If I understand correctly, fast-load would be unable to differentiate which row caused the error in the batch which in turn fails the batch completely? If so, is there an alternative method to this situation where the batch with the error row is redirected by the error constraint and then worked into the destination in a way where the good records in the batch are sent to the correct destination while still sending the error record into the error log table? Is it a good idea to even do so? Is it better to bite the bullet sort of speak in regards to the amount of time it takes?

Thank you in advance.

Ramon Gonzalez
  • 241
  • 1
  • 4
  • 11

2 Answers2

14

What I've seen done in that situation is a cascading failure approach. Attempt to insert into the OLE DB Destination in successively smaller batches to try and get as much in via batch mode before you start the singleton inserts.

Assume you have a commit size of 10k rows (arbitrary number, test for your situation, etc). Redirect failing rows to an OLE DB Destination, still in Fast Load mode but with a commit size of 2.5k rows. Add yet another ole db destination, with a commit size of maybe 100 and then have a final destination that is in RBAR mode. You can then identify the failing rows and do whatever needs to be done with them.

billinkc
  • 59,250
  • 9
  • 102
  • 159
  • I'm wondering why you don't do a commit of X rows, and if there are errors, don't fail the component, but simply redirect the error rows directly to the flat file? - See answer of El.HAM – codeputer Nov 06 '17 at 19:25
  • @codeputer I'm not failing the component. We have the same answer, just different terms. The idea is that you attempt to commit in a large (efficient) size and then pare down to smaller segments. The reason for paring down the failing batches is that there is still some good rows in there and you don't want to throw them out.
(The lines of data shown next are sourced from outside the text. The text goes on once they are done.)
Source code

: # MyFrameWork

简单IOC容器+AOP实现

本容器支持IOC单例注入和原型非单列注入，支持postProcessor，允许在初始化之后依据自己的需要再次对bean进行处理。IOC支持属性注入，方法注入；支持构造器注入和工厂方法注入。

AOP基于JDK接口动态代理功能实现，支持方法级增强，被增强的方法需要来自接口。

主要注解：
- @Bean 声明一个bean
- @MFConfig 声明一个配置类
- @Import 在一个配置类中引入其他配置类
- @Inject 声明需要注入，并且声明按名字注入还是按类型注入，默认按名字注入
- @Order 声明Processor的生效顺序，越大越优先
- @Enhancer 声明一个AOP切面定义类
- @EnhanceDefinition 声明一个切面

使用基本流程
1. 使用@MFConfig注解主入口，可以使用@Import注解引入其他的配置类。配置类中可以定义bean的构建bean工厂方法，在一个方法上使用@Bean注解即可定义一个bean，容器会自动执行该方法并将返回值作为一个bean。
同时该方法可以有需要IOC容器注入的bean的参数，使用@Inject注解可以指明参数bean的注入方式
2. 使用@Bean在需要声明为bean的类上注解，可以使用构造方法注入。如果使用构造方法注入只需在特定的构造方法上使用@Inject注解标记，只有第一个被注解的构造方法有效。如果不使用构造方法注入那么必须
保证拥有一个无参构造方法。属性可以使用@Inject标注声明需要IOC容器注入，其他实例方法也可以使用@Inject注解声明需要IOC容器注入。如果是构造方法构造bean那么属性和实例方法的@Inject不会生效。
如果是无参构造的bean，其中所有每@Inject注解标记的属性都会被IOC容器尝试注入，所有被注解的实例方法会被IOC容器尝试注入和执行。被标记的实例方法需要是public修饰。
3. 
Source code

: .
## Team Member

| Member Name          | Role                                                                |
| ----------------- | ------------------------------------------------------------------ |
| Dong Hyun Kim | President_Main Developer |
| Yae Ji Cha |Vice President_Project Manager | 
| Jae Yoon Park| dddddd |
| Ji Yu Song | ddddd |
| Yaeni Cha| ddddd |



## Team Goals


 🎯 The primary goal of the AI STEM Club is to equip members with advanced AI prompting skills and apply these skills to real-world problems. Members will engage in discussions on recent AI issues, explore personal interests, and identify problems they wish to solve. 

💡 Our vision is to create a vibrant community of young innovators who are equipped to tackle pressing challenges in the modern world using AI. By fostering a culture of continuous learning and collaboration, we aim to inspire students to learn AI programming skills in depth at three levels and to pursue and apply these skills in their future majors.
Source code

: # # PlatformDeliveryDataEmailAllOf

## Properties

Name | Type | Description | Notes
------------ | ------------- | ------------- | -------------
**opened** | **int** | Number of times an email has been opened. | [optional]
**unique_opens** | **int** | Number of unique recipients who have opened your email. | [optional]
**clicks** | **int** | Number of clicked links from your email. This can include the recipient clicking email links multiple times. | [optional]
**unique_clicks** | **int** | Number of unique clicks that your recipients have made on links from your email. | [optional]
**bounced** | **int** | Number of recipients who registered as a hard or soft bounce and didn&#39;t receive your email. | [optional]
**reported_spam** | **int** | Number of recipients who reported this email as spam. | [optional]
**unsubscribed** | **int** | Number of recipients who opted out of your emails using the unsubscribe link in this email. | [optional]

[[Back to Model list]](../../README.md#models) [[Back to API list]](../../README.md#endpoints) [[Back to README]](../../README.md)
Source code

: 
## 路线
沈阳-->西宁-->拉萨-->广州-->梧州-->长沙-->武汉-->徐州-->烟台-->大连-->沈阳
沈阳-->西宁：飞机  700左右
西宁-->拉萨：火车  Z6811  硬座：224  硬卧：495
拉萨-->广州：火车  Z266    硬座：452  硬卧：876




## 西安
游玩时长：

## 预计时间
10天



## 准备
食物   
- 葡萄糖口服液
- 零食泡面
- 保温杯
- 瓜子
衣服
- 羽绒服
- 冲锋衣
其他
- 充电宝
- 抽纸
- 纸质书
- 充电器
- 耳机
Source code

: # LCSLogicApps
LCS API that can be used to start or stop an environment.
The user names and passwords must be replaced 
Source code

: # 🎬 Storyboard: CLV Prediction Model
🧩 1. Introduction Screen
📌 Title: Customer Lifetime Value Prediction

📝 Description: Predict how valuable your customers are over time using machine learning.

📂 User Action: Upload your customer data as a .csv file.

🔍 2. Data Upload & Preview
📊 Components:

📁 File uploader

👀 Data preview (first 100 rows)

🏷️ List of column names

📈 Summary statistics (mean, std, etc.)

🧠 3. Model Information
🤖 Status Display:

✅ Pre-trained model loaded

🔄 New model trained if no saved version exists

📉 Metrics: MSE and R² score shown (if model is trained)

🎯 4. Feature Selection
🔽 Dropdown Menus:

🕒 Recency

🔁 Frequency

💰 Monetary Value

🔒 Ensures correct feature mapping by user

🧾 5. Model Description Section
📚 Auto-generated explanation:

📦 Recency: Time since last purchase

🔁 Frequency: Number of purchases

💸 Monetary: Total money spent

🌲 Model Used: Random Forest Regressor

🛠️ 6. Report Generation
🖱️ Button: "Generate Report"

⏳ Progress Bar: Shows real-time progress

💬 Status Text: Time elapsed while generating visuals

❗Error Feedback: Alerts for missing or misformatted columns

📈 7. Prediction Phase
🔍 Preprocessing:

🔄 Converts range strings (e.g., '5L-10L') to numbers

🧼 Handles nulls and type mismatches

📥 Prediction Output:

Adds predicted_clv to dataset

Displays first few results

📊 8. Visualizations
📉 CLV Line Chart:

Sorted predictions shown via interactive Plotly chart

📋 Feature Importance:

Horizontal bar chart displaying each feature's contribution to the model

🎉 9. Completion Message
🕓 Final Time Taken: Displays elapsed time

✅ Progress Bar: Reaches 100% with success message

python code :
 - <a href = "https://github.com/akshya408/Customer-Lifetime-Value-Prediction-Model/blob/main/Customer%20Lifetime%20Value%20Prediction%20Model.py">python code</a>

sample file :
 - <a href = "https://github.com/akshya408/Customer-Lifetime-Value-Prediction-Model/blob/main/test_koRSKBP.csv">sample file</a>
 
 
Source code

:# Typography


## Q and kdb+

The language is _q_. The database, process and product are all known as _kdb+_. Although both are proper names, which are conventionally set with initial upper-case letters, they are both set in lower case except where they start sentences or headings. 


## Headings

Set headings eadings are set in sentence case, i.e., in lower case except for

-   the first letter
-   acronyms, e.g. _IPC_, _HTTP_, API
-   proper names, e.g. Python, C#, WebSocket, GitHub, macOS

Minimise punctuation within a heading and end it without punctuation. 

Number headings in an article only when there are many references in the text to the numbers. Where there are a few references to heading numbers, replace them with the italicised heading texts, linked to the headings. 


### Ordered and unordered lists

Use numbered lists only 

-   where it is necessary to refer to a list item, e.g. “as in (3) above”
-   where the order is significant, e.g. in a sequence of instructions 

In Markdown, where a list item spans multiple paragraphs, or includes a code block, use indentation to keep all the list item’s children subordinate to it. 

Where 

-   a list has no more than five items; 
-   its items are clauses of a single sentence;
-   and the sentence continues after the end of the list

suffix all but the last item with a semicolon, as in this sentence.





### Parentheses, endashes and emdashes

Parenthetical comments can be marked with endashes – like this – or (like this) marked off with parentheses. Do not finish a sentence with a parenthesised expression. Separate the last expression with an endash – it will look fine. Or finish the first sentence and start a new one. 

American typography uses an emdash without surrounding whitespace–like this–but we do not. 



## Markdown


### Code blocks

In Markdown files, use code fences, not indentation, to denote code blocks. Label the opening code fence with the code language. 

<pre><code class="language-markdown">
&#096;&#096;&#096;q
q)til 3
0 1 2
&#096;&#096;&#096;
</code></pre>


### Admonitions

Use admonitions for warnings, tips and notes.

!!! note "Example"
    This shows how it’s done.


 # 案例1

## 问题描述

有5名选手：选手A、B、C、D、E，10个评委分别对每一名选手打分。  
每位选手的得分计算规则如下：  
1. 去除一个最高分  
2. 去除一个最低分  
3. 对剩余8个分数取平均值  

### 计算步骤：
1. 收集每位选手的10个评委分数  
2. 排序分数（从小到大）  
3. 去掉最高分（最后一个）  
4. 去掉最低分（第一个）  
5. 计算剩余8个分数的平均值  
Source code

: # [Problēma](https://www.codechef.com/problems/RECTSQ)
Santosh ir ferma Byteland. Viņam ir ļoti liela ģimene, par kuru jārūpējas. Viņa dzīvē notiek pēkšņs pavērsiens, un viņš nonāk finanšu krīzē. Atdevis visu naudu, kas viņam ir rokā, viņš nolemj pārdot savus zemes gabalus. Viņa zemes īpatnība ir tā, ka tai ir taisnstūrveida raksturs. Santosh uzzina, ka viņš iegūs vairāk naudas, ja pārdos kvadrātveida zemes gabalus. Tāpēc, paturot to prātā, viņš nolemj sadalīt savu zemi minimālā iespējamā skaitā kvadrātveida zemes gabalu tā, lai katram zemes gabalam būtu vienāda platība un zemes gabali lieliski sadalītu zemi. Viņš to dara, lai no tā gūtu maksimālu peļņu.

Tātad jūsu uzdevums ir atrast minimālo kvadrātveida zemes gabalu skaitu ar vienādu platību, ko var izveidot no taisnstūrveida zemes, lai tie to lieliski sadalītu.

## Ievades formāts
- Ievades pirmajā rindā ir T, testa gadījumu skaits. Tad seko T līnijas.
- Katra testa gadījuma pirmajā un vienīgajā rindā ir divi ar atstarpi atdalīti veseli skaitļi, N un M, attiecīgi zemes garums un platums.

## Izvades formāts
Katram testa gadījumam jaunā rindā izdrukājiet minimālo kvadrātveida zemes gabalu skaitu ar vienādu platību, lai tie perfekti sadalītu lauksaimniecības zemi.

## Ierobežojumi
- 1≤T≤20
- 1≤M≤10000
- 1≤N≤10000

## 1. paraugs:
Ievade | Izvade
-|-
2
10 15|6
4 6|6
Where you ultimately direct the rows (flat file, table, etc) is based on the architecture of your ETL – billinkc Nov 07 '17 at 15:01
  • i understand about the good rows, but if the rows that failed were redirected, would the batch not succeed without the rows that were redirected? – codeputer Nov 07 '17 at 17:51
4

Well I used a destination in Fastload mode and I redirected its error rows to another Destination for the same DestinationTable but in Row by row mode.

It was not as slow as Row by Row and not as fast as Fastload but it worked for me!
Also I have an Error Description and real errors.

El.Hum
  • 1,479
  • 3
  • 14
  • 23